I found also a rstanarm implementation: here \rho=0.07. In the same post he plotted the individual correlation for each participant


which looks like the ones I plotted too (with a correlation of \rho=-0.5). So I would conclude, as you said, that we cannot estimate the correlation between the random effect by looking at the correlation of their posterior samples

I obtained values that seem wrong. The following represents the distribution of \rho computed from each MCMC sample as

rho = []

for i in gamma_Z:
    rho.append(np.corrcoef(i.T)[0, 1])

where gamma_Z has shape (nsubject, 2). np.corrcoef assumes that each row of represents a variable, and each column a single observation of all those variables, hence the transpose T command.

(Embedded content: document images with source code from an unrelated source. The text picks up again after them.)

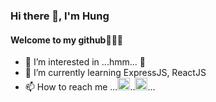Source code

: ### Hi there 👋, I'm Hung
#### Welcome to my github🎉🎉🎉
- 👀 I’m interested in ...hmm... 🥴
- 🌱 I’m currently learning ExpressJS, ReactJS
- 📫 How to reach me ...[<img src='https://cdn.jsdelivr.net/npm/simple-icons@3.0.1/icons/github.svg' alt='github' height='20'>](https://github.com/H2Q318)..[<img src='https://cdn.jsdelivr.net/npm/simple-icons@3.0.1/icons/facebook.svg' alt='facebook' height='20'>](https://www.facebook.com/Hi.I.am.Hunine/)...


<!---
H2Q318/H2Q318 is a ✨ special ✨ repository because its `README.md` (this file) appears on your GitHub profile.
You can click the Preview link to take a look at your changes.
--->
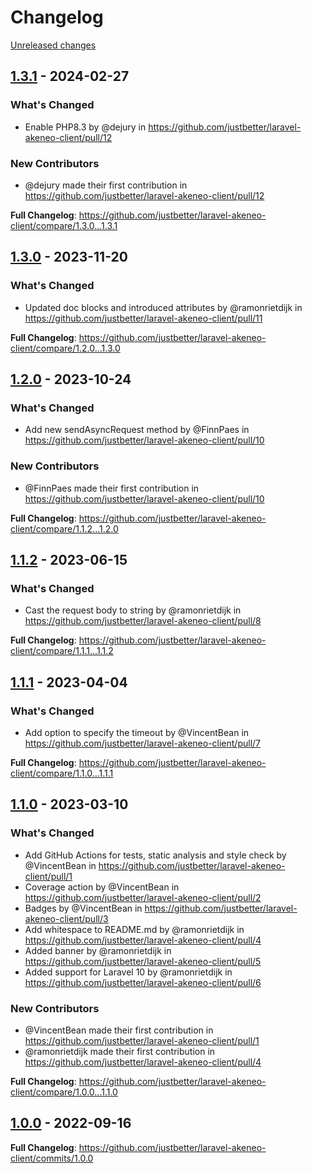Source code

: # Changelog 

[Unreleased changes](https://github.com/justbetter/laravel-akeneo-client/compare/1.3.1...main)
## [1.3.1](https://github.com/justbetter/laravel-akeneo-client/releases/tag/1.3.1) - 2024-02-27

### What's Changed
* Enable PHP8.3 by @dejury in https://github.com/justbetter/laravel-akeneo-client/pull/12

### New Contributors
* @dejury made their first contribution in https://github.com/justbetter/laravel-akeneo-client/pull/12

**Full Changelog**: https://github.com/justbetter/laravel-akeneo-client/compare/1.3.0...1.3.1

## [1.3.0](https://github.com/justbetter/laravel-akeneo-client/releases/tag/1.3.0) - 2023-11-20

### What's Changed
* Updated doc blocks and introduced attributes by @ramonrietdijk in https://github.com/justbetter/laravel-akeneo-client/pull/11


**Full Changelog**: https://github.com/justbetter/laravel-akeneo-client/compare/1.2.0...1.3.0

## [1.2.0](https://github.com/justbetter/laravel-akeneo-client/releases/tag/1.2.0) - 2023-10-24

### What's Changed
* Add new sendAsyncRequest method by @FinnPaes in https://github.com/justbetter/laravel-akeneo-client/pull/10

### New Contributors
* @FinnPaes made their first contribution in https://github.com/justbetter/laravel-akeneo-client/pull/10

**Full Changelog**: https://github.com/justbetter/laravel-akeneo-client/compare/1.1.2...1.2.0

## [1.1.2](https://github.com/justbetter/laravel-akeneo-client/releases/tag/1.1.2) - 2023-06-15

### What's Changed
* Cast the request body to string by @ramonrietdijk in https://github.com/justbetter/laravel-akeneo-client/pull/8


**Full Changelog**: https://github.com/justbetter/laravel-akeneo-client/compare/1.1.1...1.1.2

## [1.1.1](https://github.com/justbetter/laravel-akeneo-client/releases/tag/1.1.1) - 2023-04-04

### What's Changed
* Add option to specify the timeout by @VincentBean in https://github.com/justbetter/laravel-akeneo-client/pull/7


**Full Changelog**: https://github.com/justbetter/laravel-akeneo-client/compare/1.1.0...1.1.1

## [1.1.0](https://github.com/justbetter/laravel-akeneo-client/releases/tag/1.1.0) - 2023-03-10

### What's Changed
* Add GitHub Actions for tests, static analysis and style check by @VincentBean in https://github.com/justbetter/laravel-akeneo-client/pull/1
* Coverage action by @VincentBean in https://github.com/justbetter/laravel-akeneo-client/pull/2
* Badges by @VincentBean in https://github.com/justbetter/laravel-akeneo-client/pull/3
* Add whitespace to README.md by @ramonrietdijk in https://github.com/justbetter/laravel-akeneo-client/pull/4
* Added banner by @ramonrietdijk in https://github.com/justbetter/laravel-akeneo-client/pull/5
* Added support for Laravel 10 by @ramonrietdijk in https://github.com/justbetter/laravel-akeneo-client/pull/6

### New Contributors
* @VincentBean made their first contribution in https://github.com/justbetter/laravel-akeneo-client/pull/1
* @ramonrietdijk made their first contribution in https://github.com/justbetter/laravel-akeneo-client/pull/4

**Full Changelog**: https://github.com/justbetter/laravel-akeneo-client/compare/1.0.0...1.1.0

## [1.0.0](https://github.com/justbetter/laravel-akeneo-client/releases/tag/1.0.0) - 2022-09-16

**Full Changelog**: https://github.com/justbetter/laravel-akeneo-client/commits/1.0.0

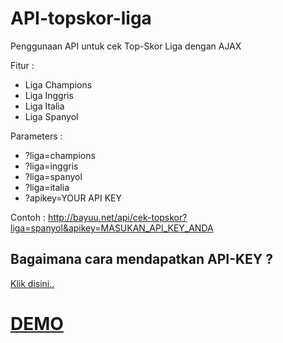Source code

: # API-topskor-liga

Penggunaan API untuk cek Top-Skor Liga dengan AJAX

Fitur :

<ul>
<li>Liga Champions</li>
<li>Liga Inggris</li>
<li>Liga Italia</li>
<li>Liga Spanyol</li>
</ul>


Parameters :
- ?liga=champions
- ?liga=inggris
- ?liga=spanyol
- ?liga=italia
- ?apikey=YOUR API KEY

Contoh : 
http://bayuu.net/api/cek-topskor?liga=spanyol&apikey=MASUKAN_API_KEY_ANDA


<h2>Bagaimana cara mendapatkan API-KEY ?</h2>

<a href="//bayuu.net/api">Klik disini..</a>

<h1><a href="http://bayyu.me/widget/widget-top-skor.php" target="_blank">DEMO</a></h1>

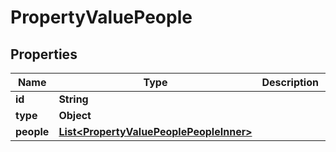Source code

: 

# PropertyValuePeople


## Properties

| Name | Type | Description | Notes |
|------------ | ------------- | ------------- | -------------|
|**id** | **String** |  |  [optional] |
|**type** | **Object** |  |  |
|**people** | [**List&lt;PropertyValuePeoplePeopleInner&gt;**](PropertyValuePeoplePeopleInner.md) |  |  |



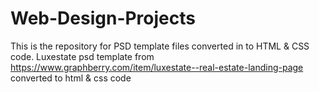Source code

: # Web-Design-Projects
This is the repository for PSD template files converted in to HTML &amp; CSS code.
Luxestate psd template from https://www.graphberry.com/item/luxestate--real-estate-landing-page converted to html & css code
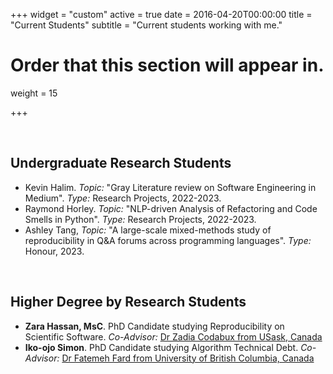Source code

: +++
widget = "custom"
active = true
date = 2016-04-20T00:00:00
title = "Current Students"
subtitle = "Current students working with me."

# Order that this section will appear in.
weight = 15

+++






</br>


## Undergraduate Research Students

- Kevin Halim. _Topic:_ "Gray Literature review on Software Engineering in Medium". _Type:_ Research Projects, 2022-2023.
- Raymond Horley. _Topic:_ "NLP-driven Analysis of Refactoring and Code Smells in Python". _Type:_ Research Projects, 2022-2023.
- Ashley Tang, _Topic:_ "A large-scale mixed-methods study of reproducibility in Q&A forums across programming languages". _Type:_ Honour, 2023.




</br>

## Higher Degree by Research Students

- **Zara Hassan, MsC**. PhD Candidate studying Reproducibility on Scientific Software. _Co-Advisor:_ [Dr Zadia Codabux from USask, Canada](https://www.cs.usask.ca/faculty/zadiacodabux/index.html)
- **Iko-ojo Simon**. PhD Candidate studying Algorithm Technical Debt. _Co-Advisor:_ [Dr Fatemeh Fard from University of British Columbia, Canada](https://cmps.ok.ubc.ca/about/contact/fatemeh-hendijani-fard/)


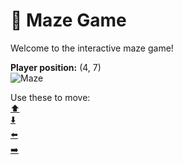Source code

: # 🧩 Maze Game  
Welcome to the interactive maze game!

**Player position:** (4, 7)  
![Maze](https://recognize-instructor-criteria-other.trycloudflare.com/images/pos_4_7.png?t=1760503400985)

Use these to move:  
[⬆️](https://recognize-instructor-criteria-other.trycloudflare.com/move/4_7_w)  
[⬇️](https://recognize-instructor-criteria-other.trycloudflare.com/move/4_7_s)  
[⬅️](https://recognize-instructor-criteria-other.trycloudflare.com/move/4_7_a)  
[➡️](https://recognize-instructor-criteria-other.trycloudflare.com/move/4_7_d)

I do not know how to interpret this result. Does it mean that modelling random effects without correlation matrix is wrong? As suggested in the post you linked Covariance of multiple varying coefficients in hierarchical models we are posing a strong prior on the random effects to be independent (but the data attempt to say otherwise).

image

Given the above, \rho_a does not agree well with \rho_b. But \rho_b agrees with the brms results.

I then check whether computing the \rho from the MCMC samples, agrees with \rho computed from the cholesky matrix

    covariance_matrix = pm.Deterministic('covariance_matrix', tt.dot(chol, chol.T))
    
    # Extract the standard deviations and rho
    standard_deviations = pm.Deterministic('standard_deviations', tt.sqrt(tt.diag(covariance_matrix)))
    correlation_matrix = pm.Deterministic('correlation_matrix', tt.diag(standard_deviations**-1).dot(covariance_matrix.dot(tt.diag(standard_deviations**-1))))
    rho = pm.Deterministic('rho', correlation_matrix[np.triu_indices(2, k=1)])

image

I would expect them to be almost identical, but they are not. Maybe, in general, it is not a good idea to compute the correlation from MCMC samples then.


#17

Thanks for the detail investigation! I guess that concludes that: the literatures were right, you do need a cov matrix for random effect.

A follow up analysis would be to compare LOO and WAIC between the two models. As visually the model without cov for random effect seems to fit fairly good as well.


#18

I have to thank YOU, and the awesome job you do at helping the community!

Yes, I think I should do that. And wrap up the analyses we did in a nice notebook. Thank you again.


#19

I ran a quick test. It seems the “simpler” model, without modelling the covariance matrix, is slightly better then the one that includes the covariance matrix. On both models I got some warnings when computing WAIC and LOO, so the results may not be super trustworthy. Anyway, it gives an idea I guess.

Model WAIC LOO
w\o covariance matrix 1718.72 1722.01
w\ covariance matrix 1719.59 1723.77

Further investigation is needed :stuck_out_tongue:


Covariance of multiple varying coefficients in hierarchical models
#20

Hi @junpenglao, I asked in the STAN forum if it is possible to recover the correlation coefficient from the posterior samples (see here). In theory our approach is correct, but we would need way more samples to get a proper estimation.